With the new system, we saw an average relative increase of 11 percent in BLEU — a widely used metric for judging the accuracy of machine translation — across all languages compared with the phrase-based systems.
Handling unknown words
In many cases, a word in the source sentence doesn't have a direct corresponding translation in the target vocabulary. When that happens, a neural system will generate a placeholder for the unknown word. In this case, we take advantage of the soft alignment that the attention mechanism produces between source and target words in order to pass the original source word through to the target sentence. Then we look up the translation of that word in a bilingual lexicon built from our training data and replace the unknown word in the target sentence. This method is more robust than using a traditional dictionary, especially for noisy input. For example, in English-to-Spanish translation, we are able to translate “tmrw” (tomorrow) into “mañana.” Though the addition of a lexicon brings only marginal improvements in BLEU score, it leads to higher translation ratings by people on Facebook.
Vocabulary reduction
A typical neural machine translation model calculates a probability distribution over all the words in the target vocabulary. The more words we include in this distribution, the more time the calculation takes. We use a modeling technique called vocabulary reduction to remedy this issue at both training and inference time. With vocabulary reduction, we combine the most frequently occurring words in the target vocabulary and a set of possible translation candidates for individual words of a given sentence to reduce the size of the target vocabulary. Filtering the target vocabulary reduces the size of the output projection layer, which helps make computation much faster without degrading quality too significantly.
Tuning model parameters
Neural networks almost always have tunable parameters that control things like the learning rate of the model. Picking the optimal set of these hyperparameters can be extremely beneficial to performance. However, this presents a significant challenge for machine translation at scale, since each translation direction is represented by a unique model with its own set of hyperparameters. Since the optimal values may be different for each model, we had to tune them for for each system in production separately. We ran thousands of end-to-end translation experiments over several months, leveraging the FBLearner Flow platform to fine-tune hyperparameters such as learning rate, attention type, and ensemble size. This had a major impact for some systems. For example, we saw a relative improvement of 3.7 percent BLEU for English to Spanish, based only on tuning model hyperparameters.

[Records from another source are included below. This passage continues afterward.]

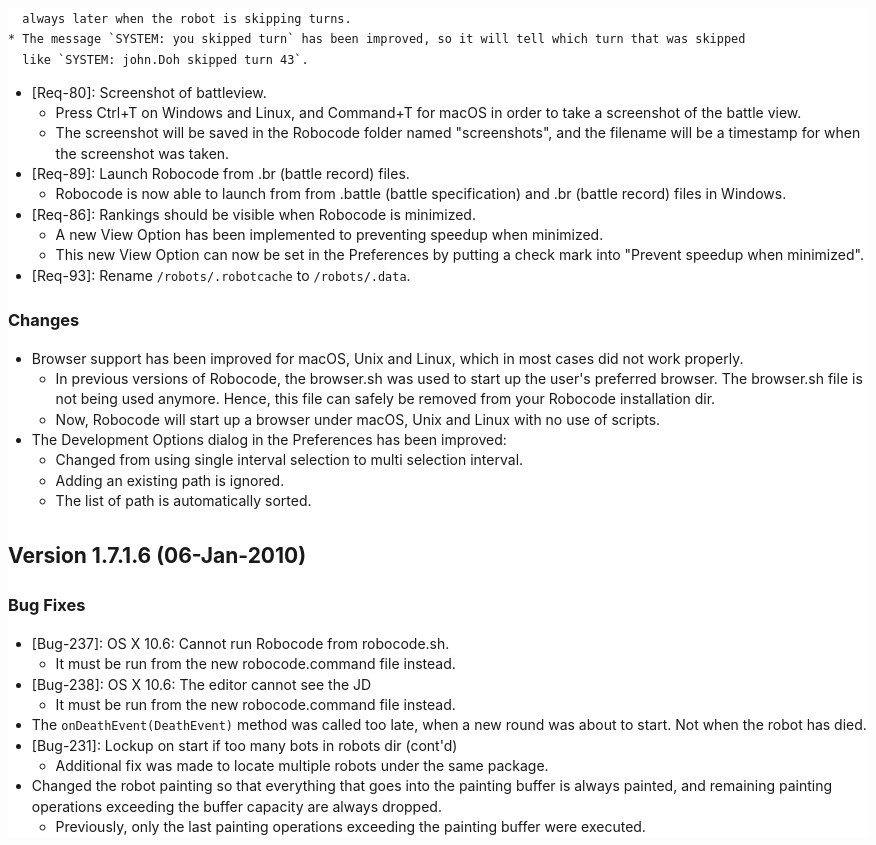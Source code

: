       always later when the robot is skipping turns.
    * The message `SYSTEM: you skipped turn` has been improved, so it will tell which turn that was skipped
      like `SYSTEM: john.Doh skipped turn 43`.
* [Req-80]: Screenshot of battleview.
    * Press Ctrl+T on Windows and Linux, and Command+T for macOS in order to take a screenshot of the battle view.
    * The screenshot will be saved in the Robocode folder named "screenshots", and the filename will be a timestamp for
      when the screenshot was taken.
* [Req-89]: Launch Robocode from .br (battle record) files.
    * Robocode is now able to launch from from .battle (battle specification) and .br (battle record) files in Windows.
* [Req-86]: Rankings should be visible when Robocode is minimized.
    * A new View Option has been implemented to preventing speedup when minimized.
    * This new View Option can now be set in the Preferences by putting a check mark into "Prevent speedup when
      minimized".
* [Req-93]: Rename `/robots/.robotcache` to `/robots/.data`.

### Changes

* Browser support has been improved for macOS, Unix and Linux, which in most cases did not work properly.
    * In previous versions of Robocode, the browser.sh was used to start up the user's preferred browser. The browser.sh
      file is not being used anymore. Hence, this file can safely be removed from your Robocode installation dir.
    * Now, Robocode will start up a browser under macOS, Unix and Linux with no use of scripts.
* The Development Options dialog in the Preferences has been improved:
    * Changed from using single interval selection to multi selection interval.
    * Adding an existing path is ignored.
    * The list of path is automatically sorted.

## Version 1.7.1.6 (06-Jan-2010)

### Bug Fixes

* [Bug-237]: OS X 10.6: Cannot run Robocode from robocode.sh.
    * It must be run from the new robocode.command file instead.
* [Bug-238]: OS X 10.6: The editor cannot see the JD
    * It must be run from the new robocode.command file instead.
* The `onDeathEvent(DeathEvent)` method was called too late, when a new round was about to start. Not when the robot has
  died.
* [Bug-231]: Lockup on start if too many bots in robots dir (cont'd)
    * Additional fix was made to locate multiple robots under the same package.
* Changed the robot painting so that everything that goes into the painting buffer is always painted, and remaining
  painting operations exceeding the buffer capacity are always dropped.
    * Previously, only the last painting operations exceeding the painting buffer were executed.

Scaling neural machine translation with Caffe2
One of the challenges with transitioning to a neural system was getting the models to run at the speed and efficiency necessary for Facebook scale. We implemented our translation systems in the deep learning framework Caffe2. Its down-to-the-metal and flexible nature allowed us to tune the performance of our translation models during both training and inference on our GPU and CPU platforms.
For training, we implemented memory optimizations such as blob recycling and blob recomputation, which helped us to train larger batches and complete training faster. For inference, we used specialized vector math libraries and weight quantization to improve computational efficiency. Early benchmarks on existing models indicated that the computational resources to support more than 2,000 translation directions would be prohibitively high. However, the flexible nature of Caffe2 and the optimizations we implemented gave us a 2.5x boost in efficiency, which allowed us to deploy neural machine translation models into production.
We follow the practice, common in machine translation, of using beam search at decoding time to improve our estimate of the highest-likelihood output sentence according to the model. We exploited the generality of the recurrent neural network (RNN) abstraction in Caffe2 to implement beam search directly as a single forward network computation, which gives us fast and efficient inference.
Over the course of this work, we developed RNN building blocks such as LSTM, multiplicative integration LSTM, and attention. We're excited to share this technology as part of Caffe2 and to offer our learnings to the research and open source communities.
Ongoing work
The Facebook Artificial Intelligence Research (FAIR) team recently published research on using convolutional neural networks (CNNs) for machine translation. We worked closely with FAIR to bring this technology from research to production systems for the first time, which took less than three months. We launched CNN models for English-to-French and English-to-German translations, which brought BLEU quality improvements of 12.0 percent (+4.3) and 14.4 percent (+3.4), respectively, over the previous systems. These quality improvements make CNNs an exciting new development path, and we will continue our work to utilize CNNs for more translation systems.
We have just started being able to use more context for translations. Neural networks open up many future development paths related to adding further context, such as a photo accompanying the text of a post, to create better translations.
We are also starting to explore multilingual models that can translate many different language directions. This will help solve the challenge of fine-tuning each system relating to a specific language pair, and may also bring quality gains from some directions through the sharing of training data.
Completing the transition from phrase-based to neural machine translation is a milestone on our path to providing Facebook experiences to everyone in their preferred language. We will continue to push the boundaries of neural machine translation technology, with the aim of providing humanlike translations to everyone on Facebook.